About 3,000 people gathered on Temple Square recently as part of a large-scale family reunion for the descendants of Henry Grow, a noted Salt Lake Valley architect in the mid-1800s.
Grow is best known for designing and constructing the roof of the Salt Lake City Tabernacle on Temple Square. Originally a bridge builder for the railroad in Pennsylvania, Grow used trusses to construct a roof without interior pillars, as Brigham Young had requested. Grow had five wives and left a large posterity.
Dean Grow and Marcia Nelsonhad been working on the Grow family genealogy together for six years and were talking about planning a reunion in 2017, the 200th anniversary of Henry Grow's birthday. They discussed the idea with Kimberly Herterich, another Henry Grow descendant, who contacted Elder Marlin K. Jensen, of the Seventy who also is serving as historian for The Church of Jesus Christ of Latter-day Saints, only to learn a reunion was already being planned for July 2012. Elder Jensen had already been working with Elder C. Scott Grow, also a member of the Seventy, and Robert Grow.
"We (Marcia, Kimberly and I) decided to get involved," Dean Grow said after relating the story. "We got Robert's phone number and decided we could all work together."

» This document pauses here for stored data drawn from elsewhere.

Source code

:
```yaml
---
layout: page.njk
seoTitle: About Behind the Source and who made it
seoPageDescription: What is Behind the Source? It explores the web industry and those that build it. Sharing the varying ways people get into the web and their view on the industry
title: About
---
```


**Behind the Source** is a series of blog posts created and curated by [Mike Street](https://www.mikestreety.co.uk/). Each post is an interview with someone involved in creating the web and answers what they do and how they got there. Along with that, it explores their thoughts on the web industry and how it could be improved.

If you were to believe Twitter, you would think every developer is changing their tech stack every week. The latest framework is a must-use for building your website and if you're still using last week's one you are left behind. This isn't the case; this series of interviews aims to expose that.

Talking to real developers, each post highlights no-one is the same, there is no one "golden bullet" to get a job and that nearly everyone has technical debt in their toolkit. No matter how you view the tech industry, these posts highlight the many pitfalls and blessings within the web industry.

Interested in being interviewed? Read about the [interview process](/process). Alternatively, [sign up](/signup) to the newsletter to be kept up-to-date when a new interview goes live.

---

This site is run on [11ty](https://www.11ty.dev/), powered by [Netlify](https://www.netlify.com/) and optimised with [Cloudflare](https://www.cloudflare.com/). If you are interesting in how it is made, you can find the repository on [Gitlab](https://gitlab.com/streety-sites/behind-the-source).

Members of the reunion committee used as variety of methods — including genealogy charts and information, obituaries, findagrave.com, death records, white pages and social media — to track down living descendants of Henry Grow. Nelson created a website to keep the records organized in a database and contacted people through ancestry.com. Dean Grow assisted Nelson in research, and Herterich manages a Facebook page for Henry Grow Jr.
"Marcia put in a Herculean effort; sometimes she said (she spent) 20 hours researching in a day," Dean Grow said.
When they began last winter, Nelson said she had entered 2,400 people in the database, including ancestors as well as descendants. Today, the database has more than 12,000 people listed.
"Those 10 months (of preparation) were surreal," Nelson said. "A lot of times I was up until 1 a.m. ...It was almost like a treasure hunt challenge."
Robert Grow, who served as committee chair for the 2012 reunion, said the Internet has been instrumental in helping the family reconnect.
"We couldn't have done this 20 years ago. There weren't all the databases," Robert Grow said in an interview prior to the reunion which was July 26-27. "The wonderful thing about communication is there will be sort of a virtual reunion going on that's bigger than this one."